In the last five years, the number of amateur boxing clubs in this area has increased from a handful to a few dozen. The D.C. Recreation Department has 200 boxers training in city recreation programs. The Police Boys Clubs and private athletic clubs have a few hundred more.
"Everybody wants to emulate somebody," says J. D. Brown, director of the Fairfax Recreation Center in Southeast Washington, which provides free coaching for District residents interested in boxing. "Sugar Ray, the young millionaire, gave boxing its glamour."
Oakcrest, which is just across the District line, has one of the best area facilities. Around a regulation-sized sparring ring are full length mirrors in which to study form. There also are six speed bags and four heavy punching bags. In the basement, there is a much appreciated shower.
But the main attraction at Oakcrest is Jacobs. He has struck Olympic gold and returned to share his wealth.
"Jake (Jacobs) has Ray Leonard, that's what makes his flag fly so high," says Ham Johnson, coach of the Ham Athletic Club in the District.
Johnson, who calls himself the "godfather of the ghetto," has converted a room in the Eliot Recreation Center at 18th and C streets NE into a boxing gym. It is not adequate, complains Johnson, but it is a giant step from the alley behind his apartment at 15th and Isherwood streets NE where he began training neighborhood kids in 1968.

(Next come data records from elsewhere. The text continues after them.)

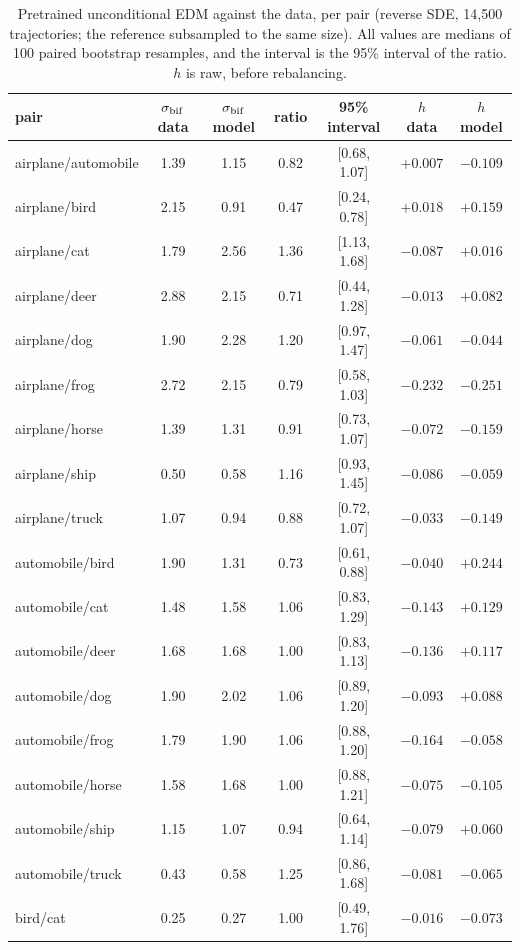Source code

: \begin{table}[h]
\centering
\caption{Pretrained unconditional EDM against the data, per pair (reverse SDE, 14{,}500 trajectories; the reference subsampled to the same size). All values are medians of 100 paired bootstrap resamples, and the interval is the 95\% interval of the ratio. $h$ is raw, before rebalancing.}
\label{tab:pre_full}
\scriptsize
\begin{tabular}{lcccccc}
\toprule
pair & $\sbif$ data & $\sbif$ model & ratio & 95\% interval & $h$ data & $h$ model \\
\midrule
airplane/automobile & 1.39 & 1.15 & 0.82 & [0.68, 1.07] & $+0.007$ & $-0.109$ \\
airplane/bird & 2.15 & 0.91 & 0.47 & [0.24, 0.78] & $+0.018$ & $+0.159$ \\
airplane/cat & 1.79 & 2.56 & 1.36 & [1.13, 1.68] & $-0.087$ & $+0.016$ \\
airplane/deer & 2.88 & 2.15 & 0.71 & [0.44, 1.28] & $-0.013$ & $+0.082$ \\
airplane/dog & 1.90 & 2.28 & 1.20 & [0.97, 1.47] & $-0.061$ & $-0.044$ \\
airplane/frog & 2.72 & 2.15 & 0.79 & [0.58, 1.03] & $-0.232$ & $-0.251$ \\
airplane/horse & 1.39 & 1.31 & 0.91 & [0.73, 1.07] & $-0.072$ & $-0.159$ \\
airplane/ship & 0.50 & 0.58 & 1.16 & [0.93, 1.45] & $-0.086$ & $-0.059$ \\
airplane/truck & 1.07 & 0.94 & 0.88 & [0.72, 1.07] & $-0.033$ & $-0.149$ \\
automobile/bird & 1.90 & 1.31 & 0.73 & [0.61, 0.88] & $-0.040$ & $+0.244$ \\
automobile/cat & 1.48 & 1.58 & 1.06 & [0.83, 1.29] & $-0.143$ & $+0.129$ \\
automobile/deer & 1.68 & 1.68 & 1.00 & [0.83, 1.13] & $-0.136$ & $+0.117$ \\
automobile/dog & 1.90 & 2.02 & 1.06 & [0.89, 1.20] & $-0.093$ & $+0.088$ \\
automobile/frog & 1.79 & 1.90 & 1.06 & [0.88, 1.20] & $-0.164$ & $-0.058$ \\
automobile/horse & 1.58 & 1.68 & 1.00 & [0.88, 1.21] & $-0.075$ & $-0.105$ \\
automobile/ship & 1.15 & 1.07 & 0.94 & [0.64, 1.14] & $-0.079$ & $+0.060$ \\
automobile/truck & 0.43 & 0.58 & 1.25 & [0.86, 1.68] & $-0.081$ & $-0.065$ \\
bird/cat & 0.25 & 0.27 & 1.00 & [0.49, 1.76] & $-0.016$ & $-0.073$ \\

\end{tabular}
\end{table}
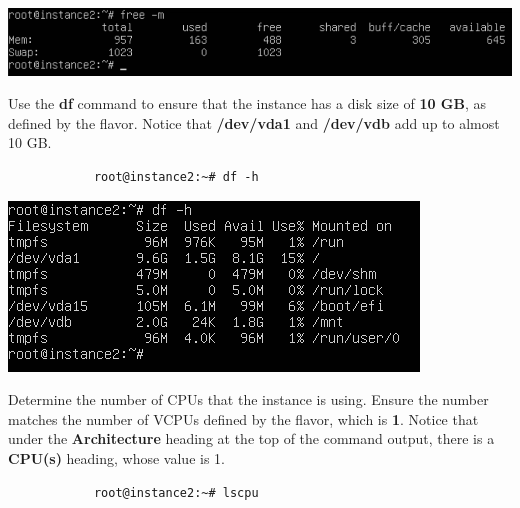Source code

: \documentclass[letterpaper, 12pt]{article}
\begin{document}
\begin{enumerate}
\begin{labstep}
        \begin{center}
            \includegraphics[width=\linewidth]{images/part5/step7.png}
        \end{center}
    \end{labstep}

    \begin{labstep}
        Use the \textbf{df} command to ensure that the instance has a disk size of \textbf{10 GB}, as defined by the flavor.
        Notice that \textbf{/dev/vda1} and \textbf{/dev/vdb} add up to almost 10 GB.
        \begin{lstlisting}
            root@instance2:~# df -h
        \end{lstlisting}

        \begin{center}
            \includegraphics[width=\linewidth]{images/part5/step8.png}
        \end{center}
    \end{labstep}

    \begin{labstep}
        Determine the number of CPUs that the instance is using.
        Ensure the number matches the number of VCPUs defined by the flavor, which is \textbf{1}.
        Notice that under the \textbf{Architecture} heading at the top of the command output, there is a \textbf{CPU(s)} heading, whose value is 1. %
        \begin{lstlisting}
            root@instance2:~# lscpu
        \end{lstlisting}


\end{labstep}
\end{enumerate}
\end{document}
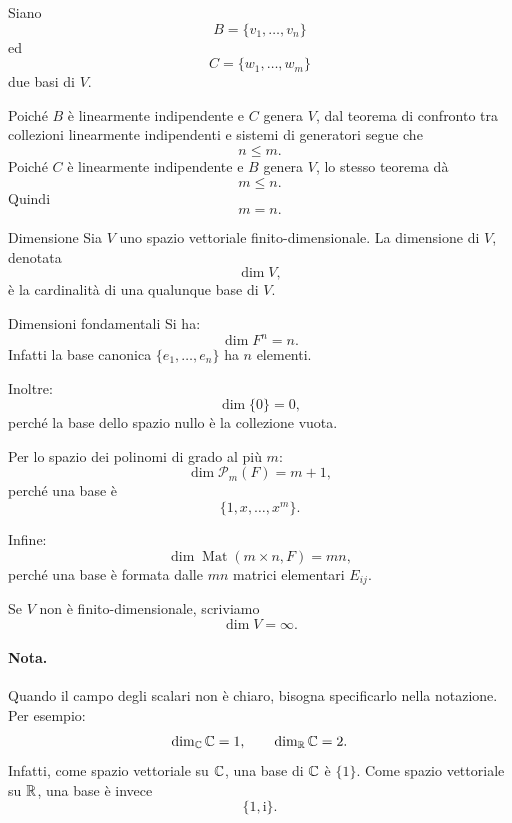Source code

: \documentclass[a4paper]{article}
\begin{document}
\begin{snippetproof}{}
    Siano
    \[
        B=\{v_1,\ldots,v_n\}
    \]
    ed
    \[
        C=\{w_1,\ldots,w_m\}
    \]
    due basi di \(V\).

    Poiché \(B\) è linearmente indipendente e \(C\) genera \(V\), dal teorema di confronto tra collezioni linearmente indipendenti e sistemi di generatori segue che
    \[
        n\leq m.
    \]
    Poiché \(C\) è linearmente indipendente e \(B\) genera \(V\), lo stesso teorema dà
    \[
        m\leq n.
    \]
    Quindi
    \[
        m=n.
    \]
\end{snippetproof}

\begin{snippetdefinition}{Dimensione}
    Sia \(V\) uno spazio vettoriale finito-dimensionale. La dimensione di \(V\), denotata
    \[
        \dim V,
    \]
    è la cardinalità di una qualunque base di \(V\).
\end{snippetdefinition}

\begin{snippetexample}{Dimensioni fondamentali}
    Si ha:
    \[
        \dim F^n=n.
    \]
    Infatti la base canonica \(\{e_1,\ldots,e_n\}\) ha \(n\) elementi.

    Inoltre:
    \[
        \dim \{0\}=0,
    \]
    perché la base dello spazio nullo è la collezione vuota.

    Per lo spazio dei polinomi di grado al più \(m\):
    \[
        \dim \mathcal{P}_m(F)=m+1,
    \]
    perché una base è
    \[
        \{1,x,\ldots,x^m\}.
    \]

    Infine:
    \[
        \dim \operatorname{Mat}(m\times n,F)=mn,
    \]
    perché una base è formata dalle \(mn\) matrici elementari \(E_{ij}\).
\end{snippetexample}

Se \(V\) non è finito-dimensionale, scriviamo
\[
    \dim V=\infty.
\]

\paragraph{Nota.}
Quando il campo degli scalari non è chiaro, bisogna specificarlo nella notazione. Per esempio:
\[
    \dim_{\complexnumbers}\complexnumbers=1,
    \qquad
    \dim_{\realnumbers}\complexnumbers=2.
\]
Infatti, come spazio vettoriale su \(\complexnumbers\), una base di \(\complexnumbers\) è \(\{1\}\). Come spazio vettoriale su \(\realnumbers\), una base è invece
\[
    \{1,\mathrm{i}\}.
\]
\end{document}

Johnson is now paid a salary through the Community Based Programs, which is funded by the D.C. Recreation Department. There is no charge to the boxers. In fact, says Johnson, he paid $300 from his own pocket this year for AAU cards for some of his fighters.
"Any tournament I enter, we take care of business," says Johnson, who has by his count, 52 trophies stacked in his one-bedroom apartment. Like Jacobs, Johnson trained a fighter who competed in the 1976 Olympics, but his charge, Louis Curtis, did not strike gold.
Johnson works at night as a stock clerk in a supermarket and trains his boxers in the afternoons. For the last few weeks he has been busy getting his best fighters ready for an AAU tournament in Ohio next week.
That tournament is important because it will help determine national rankings before next year's Olympic trials. All the area boxing clubs have stepped up training to prepare for it - as best they can.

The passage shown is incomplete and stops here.